Where Arizona crossed the line was when they decided that they had the power to arrest people who look like illegals (aka "reasonable suspicion") when they don't have the papers on them to prove otherwise.  This violates our principles of innocent until proven guilty and the right not to be forced to incriminate yourself.  I don't care if 100% of Arizonians support doing away with those rights protected by the Constitution because of a perceived threat, they don't get to decide who gets rights and who doesn't.  Period.

This isn't the first time putting rights up to polls and votes has been tried either. 

In the years following World War II, African Americans found themselves confronted with increasing patterns of housing segregation.

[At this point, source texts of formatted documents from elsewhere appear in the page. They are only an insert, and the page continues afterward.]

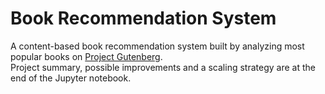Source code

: # Book Recommendation System
A content-based book recommendation system built by analyzing most popular books on [Project Gutenberg](http://www.gutenberg.org).  
Project summary, possible improvements and a scaling strategy are at the end of the Jupyter notebook. 
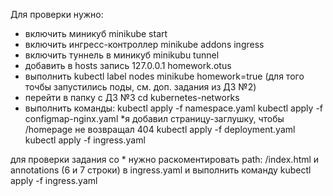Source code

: Для проверки нужно:
- включить миникуб minikube start
- включить ингресс-контроллер minikube addons ingress
- включить туннель в миникуб minikubu tunnel
- добавить в hosts запись 127.0.0.1 homework.otus
- выполнить kubectl label nodes minikube homework=true (для того точбы запустились поды, см. доп. задания из ДЗ №2)
- перейти в папку с ДЗ №3 cd kubernetes-networks
- выполнить команды:
kubectl apply -f namespace.yaml
kubectl apply -f configmap-nginx.yaml *я добавил страницу-заглушку, чтобы /homepage не возвращал 404
kubectl apply -f deployment.yaml
kubectl apply -f ingress.yaml

для проверки задания со * нужно раскоментировать path: /index.html и annotations (6 и 7 строки) в ingress.yaml
и выполнить команду kubectl apply -f ingress.yaml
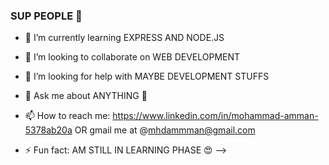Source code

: ### SUP PEOPLE 👋




- 🌱 I’m currently learning EXPRESS AND NODE.JS
- 👯 I’m looking to collaborate on WEB DEVELOPMENT
- 🤔 I’m looking for help with MAYBE DEVELOPMENT STUFFS
- 💬 Ask me about ANYTHING 🤣
- 📫 How to reach me: https://www.linkedin.com/in/mohammad-amman-5378ab20a OR gmail me at @mhdammman@gmail.com

- ⚡ Fun fact:  AM STILL IN LEARNING PHASE   😍
-->
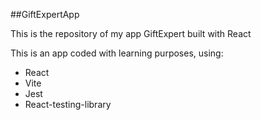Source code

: ##GiftExpertApp

This is the repository of my app GiftExpert built with React

This is an app coded with learning purposes, using:

- React
- Vite
- Jest
- React-testing-library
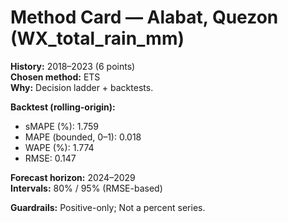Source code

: # Method Card — Alabat, Quezon (WX_total_rain_mm)

**History:** 2018–2023 (6 points)  
**Chosen method:** ETS  
**Why:** Decision ladder + backtests.

**Backtest (rolling-origin):**
- sMAPE (%): 1.759
- MAPE (bounded, 0–1): 0.018
- WAPE (%): 1.774
- RMSE: 0.147

**Forecast horizon:** 2024–2029  
**Intervals:** 80% / 95% (RMSE-based)

**Guardrails:** Positive-only; Not a percent series.
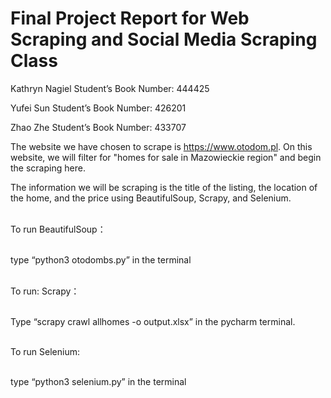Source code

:
# Final Project Report for Web Scraping and Social Media Scraping Class

Kathryn Nagiel 
Student’s Book Number: 444425

Yufei Sun
Student’s Book Number: 426201

Zhao Zhe
Student’s Book Number: 433707


The website we have chosen to scrape is https://www.otodom.pl. On this website, we will filter for "homes for sale in Mazowieckie region" and begin the scraping here. 

The information we will be scraping is the title of the listing, the location of the home, and the price using BeautifulSoup, Scrapy, and Selenium.


</br> To run BeautifulSoup： </br> </br>

type “python3 otodombs.py” in the terminal


</br> To run: Scrapy： </br> </br>

Type “scrapy crawl allhomes -o output.xlsx” in the pycharm terminal.


</br> To run Selenium: </br> </br>

type “python3 selenium.py” in the terminal
 
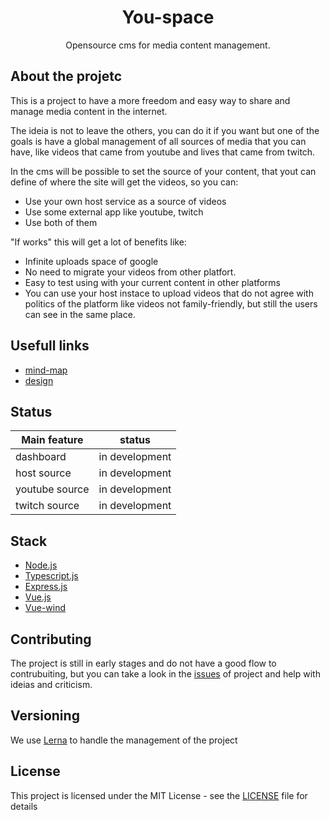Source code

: <div align="center">

# You-space
Opensource cms for media content management.
  
</div>

## About the projetc

This is a project to have a more freedom and easy way to share and manage media content in the internet.

The ideia is not to leave the others, you can do it if you want but one of the goals is have a global management of all sources of media that you can have, like videos that came from youtube and lives that came from twitch.

In the cms will be possible to set the source of your content, that yout can define of where the site will get the videos, so you can:

- Use your own host service as a source of videos
- Use some external app like youtube, twitch
- Use both of them

"If works" this will get a lot of benefits like:

- Infinite uploads space of google
- No need to migrate your videos from other platfort.
- Easy to test using with your current content in other platforms
- You can use your host instace to upload videos that do not agree with politics of the platform like videos not family-friendly, but still the users can see in the same place.

## Usefull links
 - [mind-map](https://whimsical.com/V5gXgaUtB6jYFbwKyUghtDl)
 - [design](https://www.figma.com/file/Bo7lCQOldD2yJLeB3IolnY/you-space-dashboard?node-id=0%3A1)
 
## Status

| Main feature | status |
| -------------| -------|
| dashboard      | in development |
| host source    | in development |
| youtube source | in development |
| twitch source  | in development |

## Stack

* [Node.js](https://nodejs.org/en/)
* [Typescript.js](https://www.typescriptlang.org/)
* [Express.js](https://expressjs.com/)
* [Vue.js](https://vuejs.org/)
* [Vue-wind](https://github.com/htron-dev/vue-wind)

## Contributing
The project is still in early stages and do not have a good flow to contrubuiting, but you can take a look in the [issues](https://github.com/htron-dev/you-space/issues) of project and help with ideias and criticism.

## Versioning

We use [Lerna](https://github.com/lerna/lerna) to handle the management of the project


## License

This project is licensed under the MIT License - see the [LICENSE](https://github.com/hawk-developments/you-space/blob/master/LICENSE) file for details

They were excluded from the suburbs and the real-estate industry, which severely restricted educational and economic opportunities. In 1955, William Byron Rumford, the first black to serve in the California State Legislature, introduced a fair-housing bill outlawing housing discrimination on the basis of race.

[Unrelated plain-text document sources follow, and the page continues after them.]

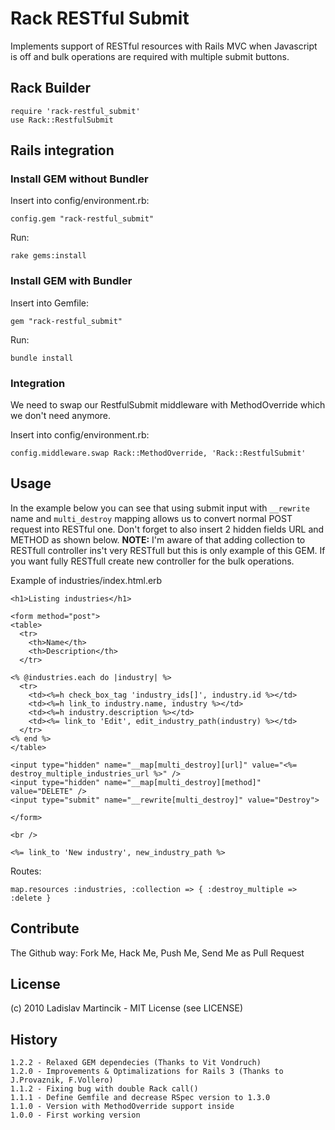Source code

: Rack RESTful Submit
===================

Implements support of RESTful resources with Rails MVC when Javascript is off and bulk operations are required with multiple submit buttons.

Rack Builder
------------

    require 'rack-restful_submit'
    use Rack::RestfulSubmit

Rails integration
-----------------

### Install GEM without Bundler

Insert into config/environment.rb:

    config.gem "rack-restful_submit"

Run:

    rake gems:install

### Install GEM with Bundler

Insert into Gemfile:

    gem "rack-restful_submit"

Run:

    bundle install

### Integration

We need to swap our RestfulSubmit middleware with MethodOverride which we don't need anymore.

Insert into config/environment.rb:


    config.middleware.swap Rack::MethodOverride, 'Rack::RestfulSubmit'


Usage
-----

In the example below you can see that using submit input with `__rewrite` name and `multi_destroy` mapping allows
us to convert normal POST request into RESTful one. Don't forget to also insert 2 hidden fields URL and METHOD as shown below.
__NOTE:__ I'm aware of that adding collection to RESTfull controller ins't very RESTfull but this is only example of this GEM. If you want fully RESTfull create new controller for the bulk operations.

Example of industries/index.html.erb

    <h1>Listing industries</h1>

    <form method="post">
    <table>
      <tr>
        <th>Name</th>
        <th>Description</th>
      </tr>

    <% @industries.each do |industry| %>
      <tr>
        <td><%=h check_box_tag 'industry_ids[]', industry.id %></td>
        <td><%=h link_to industry.name, industry %></td>
        <td><%=h industry.description %></td>
        <td><%= link_to 'Edit', edit_industry_path(industry) %></td>
      </tr>
    <% end %>
    </table>

    <input type="hidden" name="__map[multi_destroy][url]" value="<%= destroy_multiple_industries_url %>" />
    <input type="hidden" name="__map[multi_destroy][method]" value="DELETE" />
    <input type="submit" name="__rewrite[multi_destroy]" value="Destroy">

    </form>

    <br />

    <%= link_to 'New industry', new_industry_path %>

Routes:

    map.resources :industries, :collection => { :destroy_multiple => :delete }

Contribute
----------

The Github way: Fork Me, Hack Me, Push Me, Send Me as Pull Request

License
-------

(c) 2010 Ladislav Martincik - MIT License (see LICENSE)

History
-------

    1.2.2 - Relaxed GEM dependecies (Thanks to Vit Vondruch)
    1.2.0 - Improvements & Optimalizations for Rails 3 (Thanks to J.Provaznik, F.Vollero)
    1.1.2 - Fixing bug with double Rack call()
    1.1.1 - Define Gemfile and decrease RSpec version to 1.3.0
    1.1.0 - Version with MethodOverride support inside
    1.0.0 - First working version
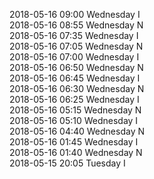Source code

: 2018-05-16 09:00 Wednesday  I  
2018-05-16 08:55 Wednesday  N  
2018-05-16 07:35 Wednesday  I  
2018-05-16 07:05 Wednesday  N  
2018-05-16 07:00 Wednesday  I  
2018-05-16 06:50 Wednesday  N  
2018-05-16 06:45 Wednesday  I  
2018-05-16 06:30 Wednesday  N  
2018-05-16 06:25 Wednesday  I  
2018-05-16 05:15 Wednesday  N  
2018-05-16 05:10 Wednesday  I  
2018-05-16 04:40 Wednesday  N  
2018-05-16 01:45 Wednesday  I  
2018-05-16 01:40 Wednesday  N  
2018-05-15 20:05 Tuesday  I  
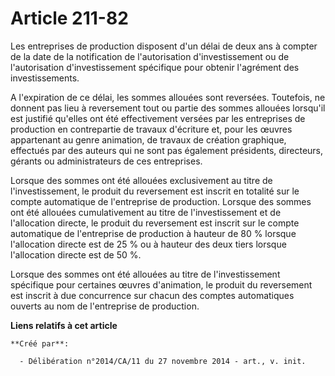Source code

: # Article 211-82

Les entreprises de production disposent d'un délai de deux ans à compter de la date de la notification de l'autorisation
d'investissement ou de l'autorisation d'investissement spécifique pour obtenir l'agrément des investissements. 

A l'expiration de ce délai, les sommes allouées sont reversées. Toutefois, ne donnent pas lieu à reversement tout ou partie
des sommes allouées lorsqu'il est justifié qu'elles ont été effectivement versées par les entreprises de production en
contrepartie de travaux d'écriture et, pour les œuvres appartenant au genre animation, de travaux de création graphique,
effectués par des auteurs qui ne sont pas également présidents, directeurs, gérants ou administrateurs de ces entreprises. 

Lorsque des sommes ont été allouées exclusivement au titre de l'investissement, le produit du reversement est inscrit en
totalité sur le compte automatique de l'entreprise de production. Lorsque des sommes ont été allouées cumulativement au titre
de l'investissement et de l'allocation directe, le produit du reversement est inscrit sur le compte automatique de
l'entreprise de production à hauteur de 80 % lorsque l'allocation directe est de 25 % ou à hauteur des deux tiers lorsque
l'allocation directe est de 50 %. 

Lorsque des sommes ont été allouées au titre de l'investissement spécifique pour certaines œuvres d'animation, le produit du
reversement est inscrit à due concurrence sur chacun des comptes automatiques ouverts au nom de l'entreprise de production.

**Liens relatifs à cet article**

	**Créé par**:

	  - Délibération n°2014/CA/11 du 27 novembre 2014 - art., v. init.
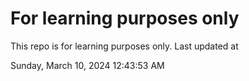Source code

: # For learning purposes only
This repo is for learning purposes only.
Last updated at

Sunday, March 10, 2024 12:43:53 AM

In 1963, California Legislature passed the Rumford Fair Housing Act which outlawed restrictive covenants and the refusal to rent or sell on the basis of race, ethnicity, gender, marital status, or physical disability.

In reaction to the law, a well-funded coalition of realtors and landlords was determined to protect white neighborhoods and property values. They immediately began to campaign for a referendum that would amend the state Constitution to protect property owners' ability to deny minorities equal access to housing. Known as Proposition 14, it was passed by 65 percent of the voters.

In 1966, the California State Supreme Court, in Mulkey v. Reitman, ruled that Proposition 14 violated the State Constitution's provisions for equal protection and due process.

In 1967, in Reitman v. Mulkey, the U.S. Supreme Court confirmed the decision of the California Supreme Court and ruled that Proposition 14 had violated the 14th Amendment of the United States Constitution.
It wasn't OK to put peoples' rights up for a vote in California in the '60s and it's not OK for Arizona to restrict rights by law now.  The US and state constitutions do not grant rights that may be taken away by a majority vote, state law, or the percentage of support a poll shows.  All of them work off a simple proposition:  we are born with rights and the Constitution only exists to protect them from being taken away.

Arizona, like California before it, is about to learn that lesson as their new 70%-approved law is challenged in court and likely overturned. 

Let those who are considering following Arizona's lead learn the same lesson.

2 comments:

Todd Curl said...

Couldn't agree with you more. As a former resident of Arizona, it sickens me the extent of the racism and xenophobia that exists to enable this neo-Jim Crow BS Bill to pass and to actually be defended by anyone with half a brain cell. I wrote a little post on the issue as well the other day; some similarities to yours. Keep up the good fight, Todd

Robert said...

It breaks ones heart to realize that at it's core, the United States of America can be goaded by fear and manipulation to turn on itself and it's constitution. What's equally, if not more, frightening is that corporations who most benefit from exploitation of undocumented workers, and the destruction of the middle class that so fears them, will be able to spend all the money they wish to support candidates and push referendums taking us even further down this path.